Segment Start: Input records

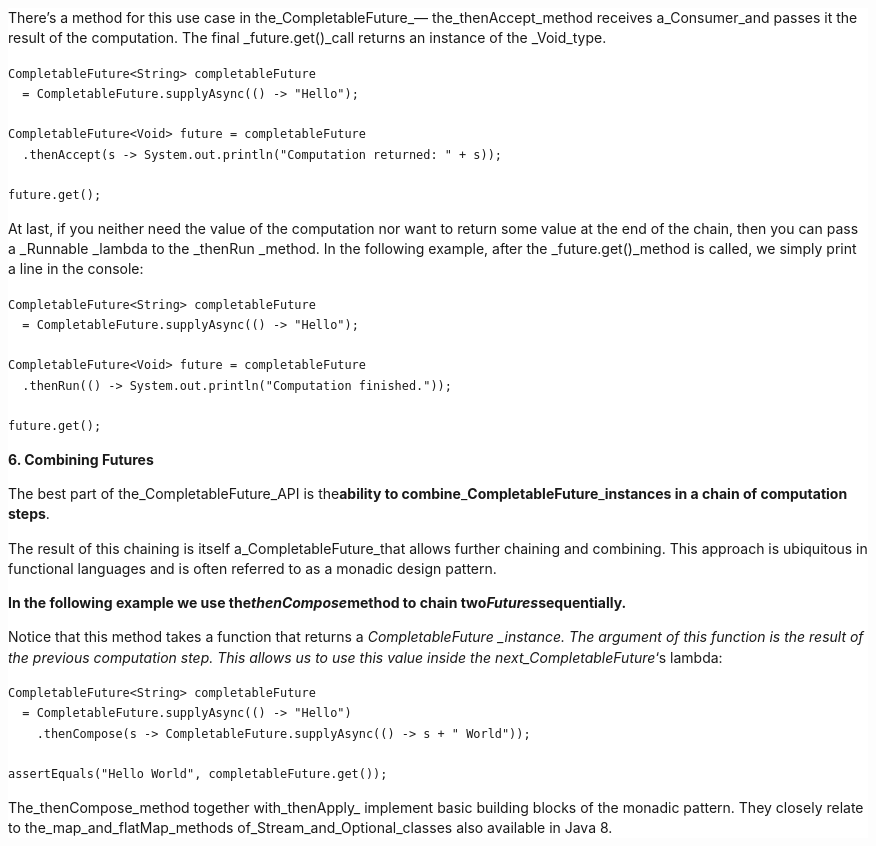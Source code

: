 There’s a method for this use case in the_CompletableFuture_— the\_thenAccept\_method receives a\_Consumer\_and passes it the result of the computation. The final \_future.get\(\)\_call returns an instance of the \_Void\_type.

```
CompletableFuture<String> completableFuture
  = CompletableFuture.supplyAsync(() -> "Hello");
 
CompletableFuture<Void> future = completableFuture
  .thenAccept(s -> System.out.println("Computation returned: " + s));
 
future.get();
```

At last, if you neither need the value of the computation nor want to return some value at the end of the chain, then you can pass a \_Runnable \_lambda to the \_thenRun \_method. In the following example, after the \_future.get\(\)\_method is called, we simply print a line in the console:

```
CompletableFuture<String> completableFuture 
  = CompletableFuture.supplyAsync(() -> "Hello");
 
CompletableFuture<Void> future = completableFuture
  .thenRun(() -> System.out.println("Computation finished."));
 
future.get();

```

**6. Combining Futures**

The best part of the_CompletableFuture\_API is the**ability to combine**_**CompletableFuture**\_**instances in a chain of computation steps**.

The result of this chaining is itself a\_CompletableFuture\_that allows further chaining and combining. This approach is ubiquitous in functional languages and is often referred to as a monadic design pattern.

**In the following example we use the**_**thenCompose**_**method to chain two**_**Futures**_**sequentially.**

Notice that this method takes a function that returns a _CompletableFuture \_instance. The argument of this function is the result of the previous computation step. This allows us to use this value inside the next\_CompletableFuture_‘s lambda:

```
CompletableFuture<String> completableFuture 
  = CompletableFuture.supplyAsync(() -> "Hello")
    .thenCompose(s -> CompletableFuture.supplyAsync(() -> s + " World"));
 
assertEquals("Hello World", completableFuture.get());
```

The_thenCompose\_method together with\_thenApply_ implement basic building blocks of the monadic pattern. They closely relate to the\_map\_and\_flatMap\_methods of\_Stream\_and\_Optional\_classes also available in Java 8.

Segment End: Input records

Count the lines in the listing where the string "example" appears. Answer with the number only.

Solution to the problem -> 2